Ela chama atenção ainda para os desafios do setor. “O crochê, o macramê, assim como qualquer artesanato, ainda são vistos com pouca relevância, principalmente na comunidade”, complementa.
Sociobioeconomia e gastronomia afetiva
Na gastronomia, a sustentabilidade também se expressa em receitas que unem saberes ancestrais, ingredientes locais e inovação. Para os microempreendedores apoiados pelo Negócio Raiz, comida é cultura, memória e resistência e pode ser uma aliada na conservação da natureza, contribuindo para deixar a floresta em pé.
Em Fortaleza (CE), Adriana Passos dos Santos (33) é a criadora do Laboratório de Encantos, que ela define como uma “cozinha cultural nômade”. O negócio pesquisa e resgata culturas alimentares afro-indígenas nordestinas, transformando esse conhecimento em uma alimentação saudável, ancestral e inclusiva. A maioria dos produtos é autoral e adaptada tanto ao local onde Adriana vive quanto à sazonalidade dos insumos disponíveis. Entre os exemplos estão geleia de flores comestíveis, tortas de frutas, brigadeiro vegano e a “torta da felicidade”.

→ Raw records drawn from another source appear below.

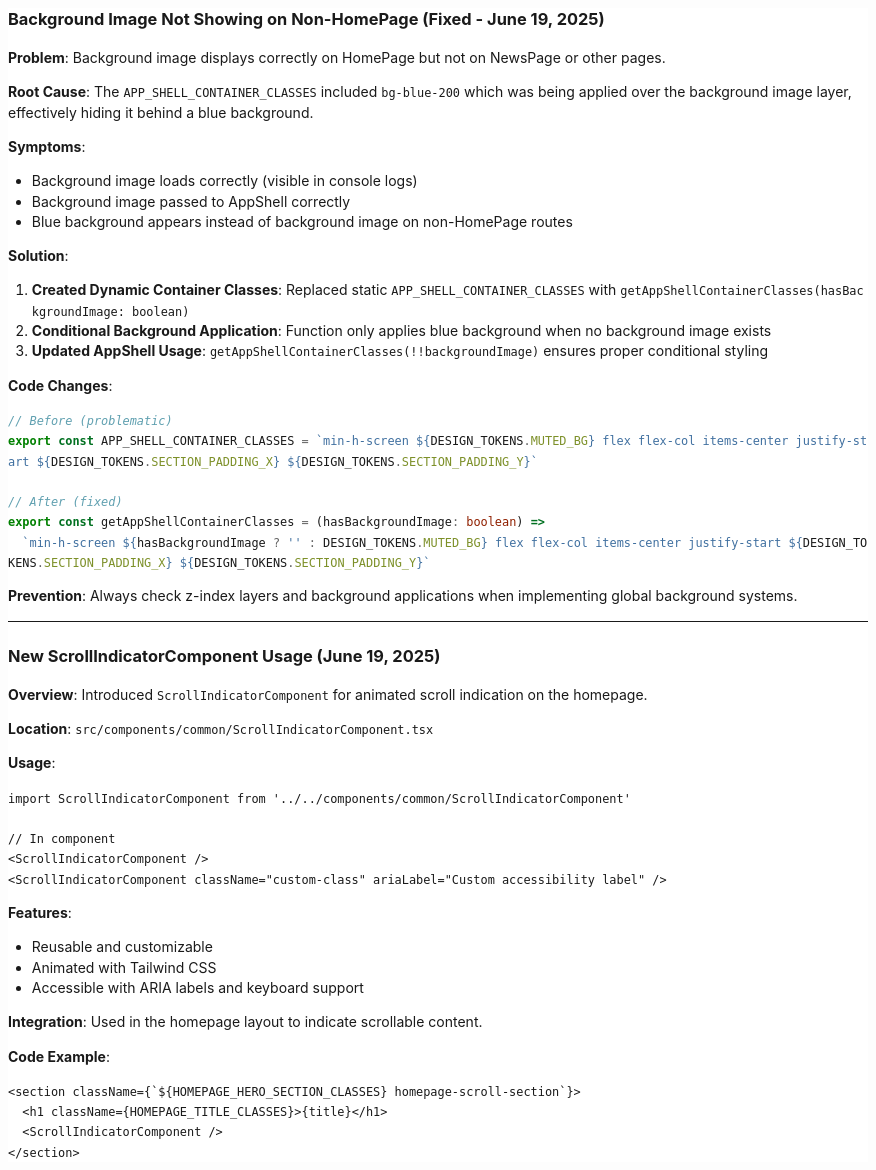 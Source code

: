### Background Image Not Showing on Non-HomePage (Fixed - June 19, 2025)

**Problem**: Background image displays correctly on HomePage but not on NewsPage or other pages.

**Root Cause**: The `APP_SHELL_CONTAINER_CLASSES` included `bg-blue-200` which was being applied over the background image layer, effectively hiding it behind a blue background.

**Symptoms**:
- Background image loads correctly (visible in console logs)
- Background image passed to AppShell correctly
- Blue background appears instead of background image on non-HomePage routes

**Solution**: 
1. **Created Dynamic Container Classes**: Replaced static `APP_SHELL_CONTAINER_CLASSES` with `getAppShellContainerClasses(hasBackgroundImage: boolean)`
2. **Conditional Background Application**: Function only applies blue background when no background image exists
3. **Updated AppShell Usage**: `getAppShellContainerClasses(!!backgroundImage)` ensures proper conditional styling

**Code Changes**:
```typescript
// Before (problematic)
export const APP_SHELL_CONTAINER_CLASSES = `min-h-screen ${DESIGN_TOKENS.MUTED_BG} flex flex-col items-center justify-start ${DESIGN_TOKENS.SECTION_PADDING_X} ${DESIGN_TOKENS.SECTION_PADDING_Y}`

// After (fixed)
export const getAppShellContainerClasses = (hasBackgroundImage: boolean) => 
  `min-h-screen ${hasBackgroundImage ? '' : DESIGN_TOKENS.MUTED_BG} flex flex-col items-center justify-start ${DESIGN_TOKENS.SECTION_PADDING_X} ${DESIGN_TOKENS.SECTION_PADDING_Y}`
```

**Prevention**: Always check z-index layers and background applications when implementing global background systems.

---

### New ScrollIndicatorComponent Usage (June 19, 2025)

**Overview**: Introduced `ScrollIndicatorComponent` for animated scroll indication on the homepage.

**Location**: `src/components/common/ScrollIndicatorComponent.tsx`

**Usage**:
```tsx
import ScrollIndicatorComponent from '../../components/common/ScrollIndicatorComponent'

// In component
<ScrollIndicatorComponent />
<ScrollIndicatorComponent className="custom-class" ariaLabel="Custom accessibility label" />
```

**Features**:
- Reusable and customizable
- Animated with Tailwind CSS
- Accessible with ARIA labels and keyboard support

**Integration**: Used in the homepage layout to indicate scrollable content.

**Code Example**:
```tsx
<section className={`${HOMEPAGE_HERO_SECTION_CLASSES} homepage-scroll-section`}>
  <h1 className={HOMEPAGE_TITLE_CLASSES}>{title}</h1>
  <ScrollIndicatorComponent />
</section>
```
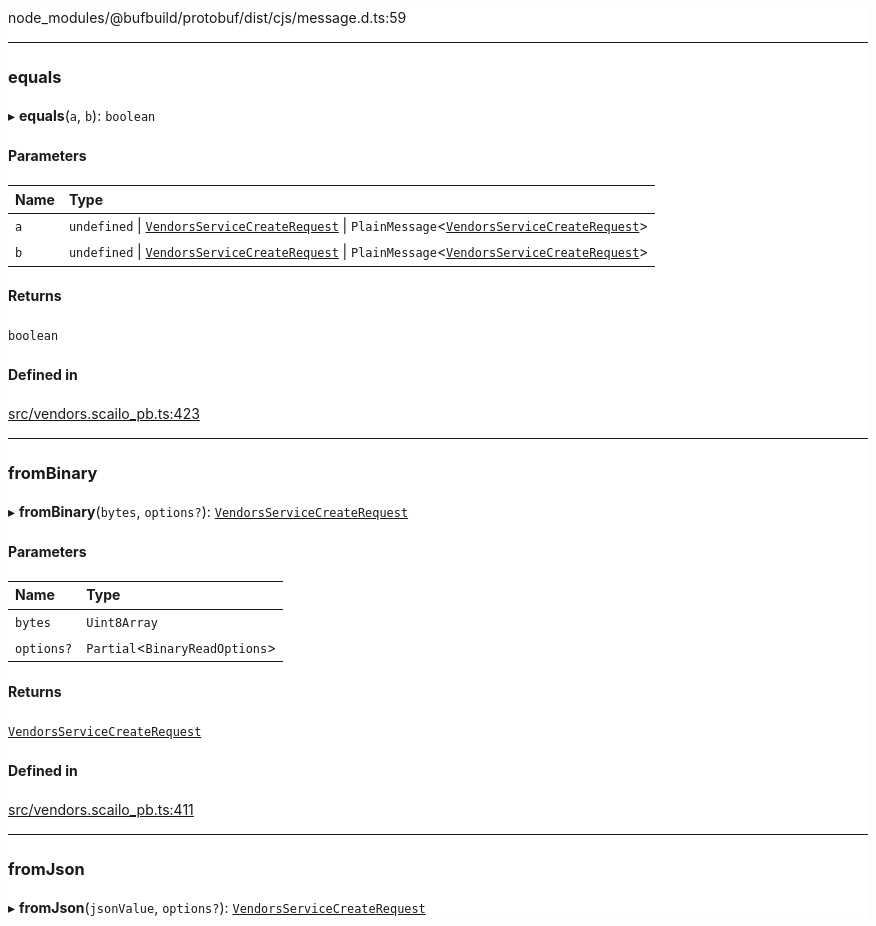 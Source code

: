 node_modules/@bufbuild/protobuf/dist/cjs/message.d.ts:59

___

### equals

▸ **equals**(`a`, `b`): `boolean`

#### Parameters

| Name | Type |
| :------ | :------ |
| `a` | `undefined` \| [`VendorsServiceCreateRequest`](VendorsServiceCreateRequest.md) \| `PlainMessage`\<[`VendorsServiceCreateRequest`](VendorsServiceCreateRequest.md)\> |
| `b` | `undefined` \| [`VendorsServiceCreateRequest`](VendorsServiceCreateRequest.md) \| `PlainMessage`\<[`VendorsServiceCreateRequest`](VendorsServiceCreateRequest.md)\> |

#### Returns

`boolean`

#### Defined in

[src/vendors.scailo_pb.ts:423](https://github.com/scailo/ts-sdk/blob/c10a36b57201dfa5903d4b53efa1e62aa6208936/src/vendors.scailo_pb.ts#L423)

___

### fromBinary

▸ **fromBinary**(`bytes`, `options?`): [`VendorsServiceCreateRequest`](VendorsServiceCreateRequest.md)

#### Parameters

| Name | Type |
| :------ | :------ |
| `bytes` | `Uint8Array` |
| `options?` | `Partial`\<`BinaryReadOptions`\> |

#### Returns

[`VendorsServiceCreateRequest`](VendorsServiceCreateRequest.md)

#### Defined in

[src/vendors.scailo_pb.ts:411](https://github.com/scailo/ts-sdk/blob/c10a36b57201dfa5903d4b53efa1e62aa6208936/src/vendors.scailo_pb.ts#L411)

___

### fromJson

▸ **fromJson**(`jsonValue`, `options?`): [`VendorsServiceCreateRequest`](VendorsServiceCreateRequest.md)
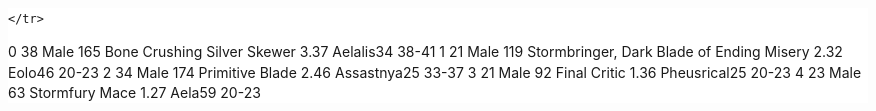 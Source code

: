     </tr>
  </thead>
  <tbody>
    <tr>
      <th>0</th>
      <td>38</td>
      <td>Male</td>
      <td>165</td>
      <td>Bone Crushing Silver Skewer</td>
      <td>3.37</td>
      <td>Aelalis34</td>
      <td>38-41</td>
    </tr>
    <tr>
      <th>1</th>
      <td>21</td>
      <td>Male</td>
      <td>119</td>
      <td>Stormbringer, Dark Blade of Ending Misery</td>
      <td>2.32</td>
      <td>Eolo46</td>
      <td>20-23</td>
    </tr>
    <tr>
      <th>2</th>
      <td>34</td>
      <td>Male</td>
      <td>174</td>
      <td>Primitive Blade</td>
      <td>2.46</td>
      <td>Assastnya25</td>
      <td>33-37</td>
    </tr>
    <tr>
      <th>3</th>
      <td>21</td>
      <td>Male</td>
      <td>92</td>
      <td>Final Critic</td>
      <td>1.36</td>
      <td>Pheusrical25</td>
      <td>20-23</td>
    </tr>
    <tr>
      <th>4</th>
      <td>23</td>
      <td>Male</td>
      <td>63</td>
      <td>Stormfury Mace</td>
      <td>1.27</td>
      <td>Aela59</td>
      <td>20-23</td>
    </tr>
  </tbody>
</table>
</div>
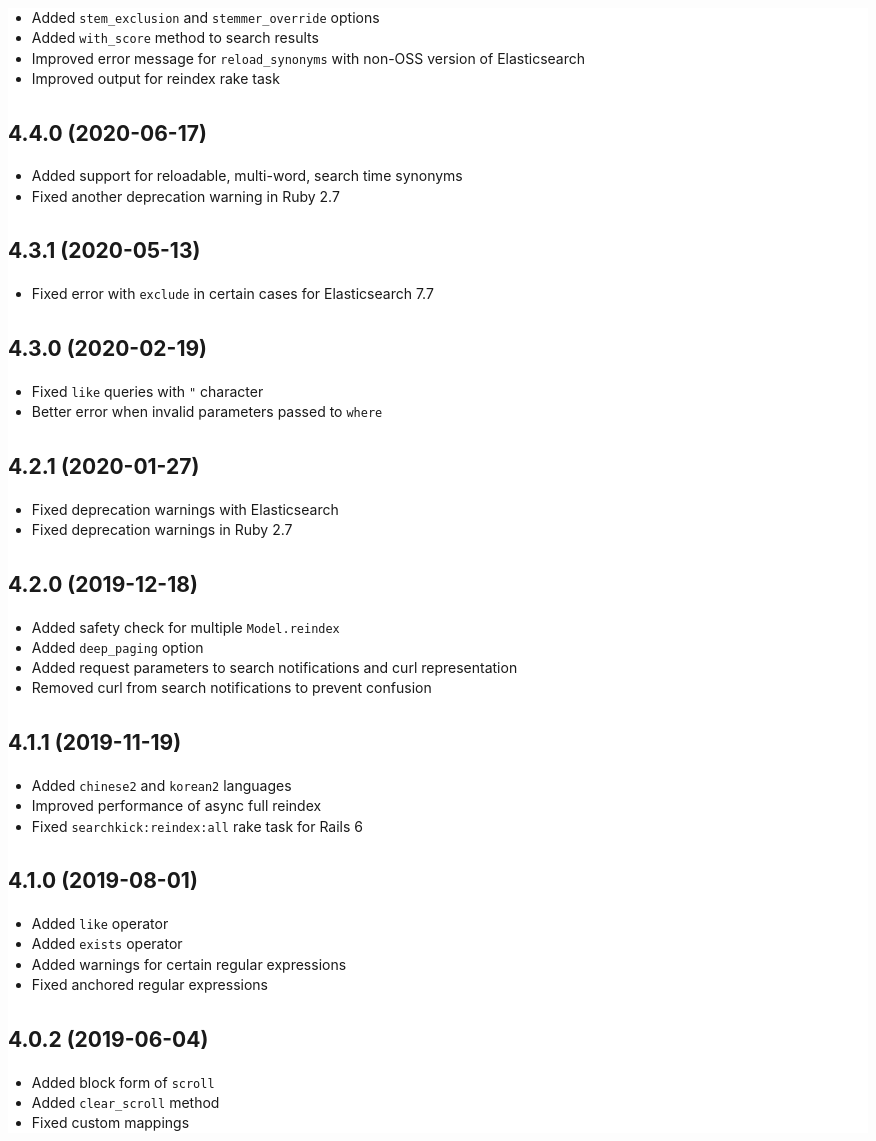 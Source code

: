 - Added `stem_exclusion` and `stemmer_override` options
- Added `with_score` method to search results
- Improved error message for `reload_synonyms` with non-OSS version of Elasticsearch
- Improved output for reindex rake task

## 4.4.0 (2020-06-17)

- Added support for reloadable, multi-word, search time synonyms
- Fixed another deprecation warning in Ruby 2.7

## 4.3.1 (2020-05-13)

- Fixed error with `exclude` in certain cases for Elasticsearch 7.7

## 4.3.0 (2020-02-19)

- Fixed `like` queries with `"` character
- Better error when invalid parameters passed to `where`

## 4.2.1 (2020-01-27)

- Fixed deprecation warnings with Elasticsearch
- Fixed deprecation warnings in Ruby 2.7

## 4.2.0 (2019-12-18)

- Added safety check for multiple `Model.reindex`
- Added `deep_paging` option
- Added request parameters to search notifications and curl representation
- Removed curl from search notifications to prevent confusion

## 4.1.1 (2019-11-19)

- Added `chinese2` and `korean2` languages
- Improved performance of async full reindex
- Fixed `searchkick:reindex:all` rake task for Rails 6

## 4.1.0 (2019-08-01)

- Added `like` operator
- Added `exists` operator
- Added warnings for certain regular expressions
- Fixed anchored regular expressions

## 4.0.2 (2019-06-04)

- Added block form of `scroll`
- Added `clear_scroll` method
- Fixed custom mappings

“Unimos o uso de ingredientes locais a um trabalho de resgate das plantas alimentícias não convencionais. Resgatamos memórias e sabores que a colonização desvalorizou e fortalecemos pequenos produtores e práticas agroecológicas. Mais do que vender comida, nosso trabalho é político, fundamentado na sabedoria ancestral negra e indígena, mostrando que preservar territórios é manter a floresta e a vida em pé”, explica.
Em Olinda (PE), o microempreendedor José Carlos Souza Farias trabalha com a venda do açaí, cacau e mandioca, fortalecendo a alimentação da comunidade e contribuindo para a preservação do meio ambiente. “O meu plantio de açaí ajuda na alimentação e na preservação da natureza. Aprendi que devemos valorizar nossas culturas e costumes, e percebi que o Negócio Raiz me trouxe muitas ideias de como usar a cultura a meu favor de maneira sustentável”, afirma.
Já em Aracaju (SE), Rayana Machado fundou a Nagô Comidaria, um delivery que transforma afeto em comida e resgata a ancestralidade afro-brasileira por meio da gastronomia.
“Nosso carro-chefe é o acarajé artesanal, mas nosso cardápio traz também pratos que contam histórias, despertam memórias e fortalecem a identidade cultural do nosso povo. Mais do que servir refeições, a Nagô cria experiências que unem sabor, praticidade e representatividade”, diz.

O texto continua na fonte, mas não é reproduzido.